If children come to school donning something offensive, teachers talk to the student, then alert administrators, who usually call parents. The student must remove the offending part of the costume, though teachers and administrators will try to alter the costume so it’s appropriate or sometimes lend a costume to the student, says Carol Kamp, principal at Matapeake.
“It would start at the classroom level, and we would assess it to see what we could do to tailor the costume and take away pieces or if it’s too much skin showing, then cover up a bit,” Kamp says.
Carey agrees. “I would most definitely call the parents, and I would work with the parents. Maybe they have a different costume at home, or maybe we could make the costume look not so scary. We would try to make it work without them being devastated about it,” Carey says.
Halloween at most area schools, specifically elementary, is a time to “get creative and have fun,” says Kamp.
“I find that a lot of kids are going toward homemade costumes and being creative. That’s what we encourage … creativity and using recycled materials,” Kamp says.
One year, a student at Matapeake dressed as a jellyfish using an umbrella as tentacles, and another student came dressed as a bathtub complete with bubbles (balloons).

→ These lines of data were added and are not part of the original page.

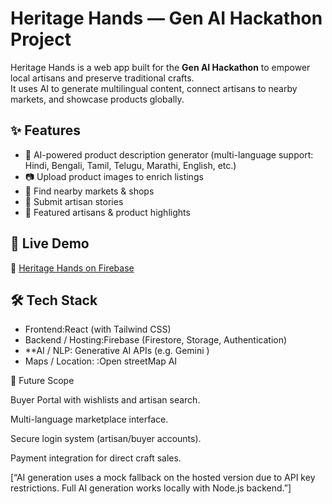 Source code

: #  Heritage Hands — Gen AI Hackathon Project

Heritage Hands is a web app built for the **Gen AI Hackathon** to empower local artisans and preserve traditional crafts.  
It uses AI to generate multilingual content, connect artisans to nearby markets, and showcase products globally.  

## ✨ Features
- 📝 AI-powered product description generator (multi-language support: Hindi, Bengali, Tamil, Telugu, Marathi, English, etc.)
- 📷 Upload product images to enrich listings
- 📍 Find nearby markets & shops
- 📖 Submit artisan stories
- 🌟 Featured artisans & product highlights

## 🚀 Live Demo
🔗 [Heritage Hands on Firebase](https://gen-ai-hackathon-bbf85.web.app/)

## 🛠️ Tech Stack
- Frontend:React (with Tailwind CSS)
- Backend / Hosting:Firebase (Firestore, Storage, Authentication)
- **AI / NLP: Generative AI APIs (e.g. Gemini )
- Maps / Location: :Open streetMap AI

📌 Future Scope

Buyer Portal with wishlists and artisan search.

Multi-language marketplace interface.

Secure login system (artisan/buyer accounts).

Payment integration for direct craft sales.


[“AI generation uses a mock fallback on the hosted version due to API key restrictions. Full AI generation works locally with Node.js backend.”] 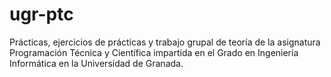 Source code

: # ugr-ptc
Prácticas, ejercicios de prácticas y trabajo grupal de teoría de la asignatura
Programación Técnica y Científica impartida en el Grado en Ingeniería Informática
en la Universidad de Granada.
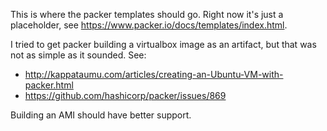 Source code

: This is where the packer templates should go.  Right now it's just a
placeholder, see https://www.packer.io/docs/templates/index.html.

I tried to get packer building a virtualbox image as an artifact, but that was
not as simple as it sounded.  See:

- http://kappataumu.com/articles/creating-an-Ubuntu-VM-with-packer.html
- https://github.com/hashicorp/packer/issues/869

Building an AMI should have better support.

Dressing in silly or random costumes can often be more fun for kids than going the creepy or scary route, says Dominique Drew of Germantown. Her son Thadeus Triandos chose the same simple costume two years in a row: a trash can.
Thadeus, 11, a student at St. Anne’s School, bought a rubber trash can, cut arms for holes, stapled on straps for his shoulders and put hinges on the lid. “Neither of my children are interested in being scary,” Drew says, explaining her 6-year-old daughter, Ari Triandos, usually dresses as something princess-related.
“Some of their friends do want to be zombies or something like that,” she says. “I wouldn’t let them be anything gory. I wouldn’t let them be anything too sexy. We haven’t had to discuss that yet.”
Drew says she likes the school dress guidelines because that gives her some backbone if her kids decide to veer towards the more adult costumes. “If it does happen, I will probably just be very honest with them and say it’s inappropriate and why. I will just be very blatant. I’ll say no and explain why,” Drew says.
According to Dr. Charles Shubin, director of pediatrics for Mercy FamilyCare in Baltimore, parents always have a say in costumes their children choose. Costumes should be safe but also appropriate for age and not misrepresent the family.
“They need to be able to be seen in their costumes and also wear costumes where they won’t trip and fall and costumes that don’t set the wrong tone,” Shubin says.
While kids are young, it’s relatively easy to find innocent costumes, but costumes for teenagers are often violent or sexy. Costume stores are often filled with the latest horror movie characters, or racy versions of traditional costumes—sexy nurse, sexy Snow White, sexy Raggedy Ann. The list is endless.
“Parents owe kids limits even when kids try to rebel,” Shubin explains.
Parents play a vital role in deciding which costumes are fit to wear to school, a Halloween party or trick-or-treating, he says.
“Halloween is an exciting time for kids in terms of expressing themselves, but kids need to express themselves according to their family values,” Shubin says.